GIVEN INFORMATION
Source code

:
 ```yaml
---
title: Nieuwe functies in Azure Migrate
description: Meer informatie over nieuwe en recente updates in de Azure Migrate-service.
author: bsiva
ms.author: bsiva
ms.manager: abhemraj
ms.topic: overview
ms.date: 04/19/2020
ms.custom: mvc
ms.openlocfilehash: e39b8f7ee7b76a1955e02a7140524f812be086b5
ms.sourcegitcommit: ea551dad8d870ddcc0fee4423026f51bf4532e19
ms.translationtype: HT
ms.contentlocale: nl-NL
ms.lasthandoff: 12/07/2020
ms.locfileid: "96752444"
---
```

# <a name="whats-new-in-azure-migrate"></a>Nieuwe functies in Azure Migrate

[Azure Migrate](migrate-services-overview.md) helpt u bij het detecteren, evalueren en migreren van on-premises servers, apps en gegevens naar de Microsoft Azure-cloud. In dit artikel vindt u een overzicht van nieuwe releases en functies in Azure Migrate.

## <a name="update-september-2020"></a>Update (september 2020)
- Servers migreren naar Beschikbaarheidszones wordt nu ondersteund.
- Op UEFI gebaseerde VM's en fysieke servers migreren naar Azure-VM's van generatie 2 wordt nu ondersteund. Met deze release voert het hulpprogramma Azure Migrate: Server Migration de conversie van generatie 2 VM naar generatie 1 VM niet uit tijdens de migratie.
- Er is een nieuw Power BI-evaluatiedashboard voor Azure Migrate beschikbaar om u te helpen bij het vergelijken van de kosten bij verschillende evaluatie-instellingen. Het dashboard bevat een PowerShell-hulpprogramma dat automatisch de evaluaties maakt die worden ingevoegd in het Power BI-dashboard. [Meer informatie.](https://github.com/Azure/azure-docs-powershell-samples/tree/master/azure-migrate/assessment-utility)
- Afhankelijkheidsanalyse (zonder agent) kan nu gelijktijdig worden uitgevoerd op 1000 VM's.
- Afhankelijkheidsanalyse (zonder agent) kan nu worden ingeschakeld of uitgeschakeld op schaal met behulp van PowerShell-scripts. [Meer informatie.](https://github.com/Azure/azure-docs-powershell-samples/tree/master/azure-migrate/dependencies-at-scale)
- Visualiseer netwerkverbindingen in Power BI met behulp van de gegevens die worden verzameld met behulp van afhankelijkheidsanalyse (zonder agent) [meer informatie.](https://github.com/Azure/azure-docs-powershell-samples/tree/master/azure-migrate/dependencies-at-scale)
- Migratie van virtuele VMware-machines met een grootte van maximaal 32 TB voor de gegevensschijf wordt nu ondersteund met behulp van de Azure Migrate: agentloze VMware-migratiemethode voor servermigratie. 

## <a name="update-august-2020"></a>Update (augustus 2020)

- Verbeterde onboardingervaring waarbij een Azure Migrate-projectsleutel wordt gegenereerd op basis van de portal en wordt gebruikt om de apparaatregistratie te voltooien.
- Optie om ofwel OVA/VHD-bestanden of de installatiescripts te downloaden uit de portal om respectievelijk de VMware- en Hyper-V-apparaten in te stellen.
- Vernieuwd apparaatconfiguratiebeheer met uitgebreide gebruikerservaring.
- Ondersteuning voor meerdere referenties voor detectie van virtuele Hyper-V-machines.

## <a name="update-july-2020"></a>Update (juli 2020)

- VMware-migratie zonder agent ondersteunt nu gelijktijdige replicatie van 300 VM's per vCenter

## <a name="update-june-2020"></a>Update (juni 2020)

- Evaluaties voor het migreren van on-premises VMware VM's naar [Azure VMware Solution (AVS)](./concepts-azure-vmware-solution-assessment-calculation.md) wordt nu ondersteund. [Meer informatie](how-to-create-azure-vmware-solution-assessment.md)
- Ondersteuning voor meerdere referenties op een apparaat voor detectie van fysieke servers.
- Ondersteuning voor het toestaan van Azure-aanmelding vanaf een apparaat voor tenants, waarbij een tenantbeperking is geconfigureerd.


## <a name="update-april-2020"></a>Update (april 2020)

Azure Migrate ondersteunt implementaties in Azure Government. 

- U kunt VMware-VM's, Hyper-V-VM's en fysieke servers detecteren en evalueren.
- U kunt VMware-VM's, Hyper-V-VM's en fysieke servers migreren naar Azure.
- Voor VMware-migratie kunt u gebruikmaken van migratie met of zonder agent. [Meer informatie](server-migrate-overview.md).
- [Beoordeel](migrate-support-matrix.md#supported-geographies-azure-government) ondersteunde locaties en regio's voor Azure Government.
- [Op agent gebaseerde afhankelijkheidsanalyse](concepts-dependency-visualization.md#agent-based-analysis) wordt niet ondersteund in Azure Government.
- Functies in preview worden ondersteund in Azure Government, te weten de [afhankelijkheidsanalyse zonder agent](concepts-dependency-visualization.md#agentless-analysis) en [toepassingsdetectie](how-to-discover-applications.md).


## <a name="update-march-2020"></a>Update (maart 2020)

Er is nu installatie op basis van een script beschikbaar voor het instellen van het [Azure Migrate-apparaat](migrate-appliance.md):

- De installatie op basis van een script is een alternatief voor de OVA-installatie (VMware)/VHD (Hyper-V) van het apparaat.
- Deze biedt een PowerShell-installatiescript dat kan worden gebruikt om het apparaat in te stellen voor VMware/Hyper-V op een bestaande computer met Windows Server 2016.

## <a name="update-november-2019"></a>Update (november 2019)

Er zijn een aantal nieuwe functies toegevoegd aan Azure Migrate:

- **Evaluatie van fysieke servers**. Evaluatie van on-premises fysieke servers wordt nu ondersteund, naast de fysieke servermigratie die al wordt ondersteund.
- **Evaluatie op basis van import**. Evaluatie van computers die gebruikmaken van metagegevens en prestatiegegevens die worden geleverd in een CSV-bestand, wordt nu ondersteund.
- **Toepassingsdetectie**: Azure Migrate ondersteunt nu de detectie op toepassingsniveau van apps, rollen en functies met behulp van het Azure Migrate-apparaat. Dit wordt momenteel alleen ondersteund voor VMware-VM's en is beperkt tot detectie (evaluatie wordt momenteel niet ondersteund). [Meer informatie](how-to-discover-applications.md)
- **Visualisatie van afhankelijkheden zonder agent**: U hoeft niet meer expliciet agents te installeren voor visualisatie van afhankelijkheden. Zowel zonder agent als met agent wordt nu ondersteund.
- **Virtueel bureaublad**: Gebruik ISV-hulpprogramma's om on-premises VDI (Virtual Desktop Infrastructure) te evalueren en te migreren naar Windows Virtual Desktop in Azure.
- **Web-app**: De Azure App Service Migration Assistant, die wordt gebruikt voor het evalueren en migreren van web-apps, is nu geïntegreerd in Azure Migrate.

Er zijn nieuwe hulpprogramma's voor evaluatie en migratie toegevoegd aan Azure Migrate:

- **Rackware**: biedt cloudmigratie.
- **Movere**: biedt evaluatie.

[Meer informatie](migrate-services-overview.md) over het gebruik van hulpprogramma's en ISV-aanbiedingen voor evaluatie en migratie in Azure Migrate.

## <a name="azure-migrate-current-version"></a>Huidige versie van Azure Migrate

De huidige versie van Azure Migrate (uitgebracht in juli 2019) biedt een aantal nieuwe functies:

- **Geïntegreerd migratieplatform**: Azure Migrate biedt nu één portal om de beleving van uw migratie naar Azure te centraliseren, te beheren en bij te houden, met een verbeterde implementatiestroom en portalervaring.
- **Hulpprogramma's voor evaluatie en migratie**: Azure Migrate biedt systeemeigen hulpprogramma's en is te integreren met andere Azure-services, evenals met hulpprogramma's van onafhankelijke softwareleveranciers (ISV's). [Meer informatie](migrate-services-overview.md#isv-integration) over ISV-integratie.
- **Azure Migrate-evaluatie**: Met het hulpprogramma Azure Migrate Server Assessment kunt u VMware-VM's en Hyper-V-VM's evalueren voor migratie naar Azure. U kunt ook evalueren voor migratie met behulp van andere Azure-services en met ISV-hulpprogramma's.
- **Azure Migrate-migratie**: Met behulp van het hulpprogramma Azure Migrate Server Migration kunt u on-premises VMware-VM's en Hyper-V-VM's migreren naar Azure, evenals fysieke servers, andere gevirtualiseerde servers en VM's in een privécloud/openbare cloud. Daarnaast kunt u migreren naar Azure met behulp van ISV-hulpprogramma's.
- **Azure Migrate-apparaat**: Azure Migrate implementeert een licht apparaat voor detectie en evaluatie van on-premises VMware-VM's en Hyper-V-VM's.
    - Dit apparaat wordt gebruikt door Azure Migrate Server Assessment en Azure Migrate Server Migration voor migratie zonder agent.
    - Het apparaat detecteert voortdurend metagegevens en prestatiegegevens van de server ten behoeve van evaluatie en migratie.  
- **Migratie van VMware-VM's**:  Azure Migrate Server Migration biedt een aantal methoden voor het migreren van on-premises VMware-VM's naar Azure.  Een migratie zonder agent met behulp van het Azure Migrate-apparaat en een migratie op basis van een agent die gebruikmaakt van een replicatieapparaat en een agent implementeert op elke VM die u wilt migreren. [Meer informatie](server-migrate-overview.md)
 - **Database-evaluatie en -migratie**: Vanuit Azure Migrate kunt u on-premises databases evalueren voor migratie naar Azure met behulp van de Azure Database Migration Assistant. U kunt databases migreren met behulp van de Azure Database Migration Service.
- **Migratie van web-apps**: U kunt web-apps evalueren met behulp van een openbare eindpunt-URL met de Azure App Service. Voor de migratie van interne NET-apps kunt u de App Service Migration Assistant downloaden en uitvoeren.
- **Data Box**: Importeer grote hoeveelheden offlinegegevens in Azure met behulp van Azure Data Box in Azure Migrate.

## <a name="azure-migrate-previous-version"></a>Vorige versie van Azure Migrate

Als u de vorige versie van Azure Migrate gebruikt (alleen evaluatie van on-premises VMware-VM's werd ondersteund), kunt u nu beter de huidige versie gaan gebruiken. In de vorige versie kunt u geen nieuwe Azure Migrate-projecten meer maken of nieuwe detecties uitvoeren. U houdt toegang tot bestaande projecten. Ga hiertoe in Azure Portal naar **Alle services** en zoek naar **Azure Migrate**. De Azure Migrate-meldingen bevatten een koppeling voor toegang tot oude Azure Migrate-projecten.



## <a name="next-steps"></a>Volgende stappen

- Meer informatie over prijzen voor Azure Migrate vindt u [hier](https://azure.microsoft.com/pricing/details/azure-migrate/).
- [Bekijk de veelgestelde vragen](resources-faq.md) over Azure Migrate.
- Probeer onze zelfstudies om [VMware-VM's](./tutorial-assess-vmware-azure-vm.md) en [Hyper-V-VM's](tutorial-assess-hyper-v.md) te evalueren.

TASK PROMPT
Here the output must be the lines above from the line with "- **Visualisatie van" to the line with "- **Web-app**: De", both included, duplicated word for word and nothing else.

ANSWER BOX
- **Visualisatie van afhankelijkheden zonder agent**: U hoeft niet meer expliciet agents te installeren voor visualisatie van afhankelijkheden. Zowel zonder agent als met agent wordt nu ondersteund.
- **Virtueel bureaublad**: Gebruik ISV-hulpprogramma's om on-premises VDI (Virtual Desktop Infrastructure) te evalueren en te migreren naar Windows Virtual Desktop in Azure.
- **Web-app**: De Azure App Service Migration Assistant, die wordt gebruikt voor het evalueren en migreren van web-apps, is nu geïntegreerd in Azure Migrate.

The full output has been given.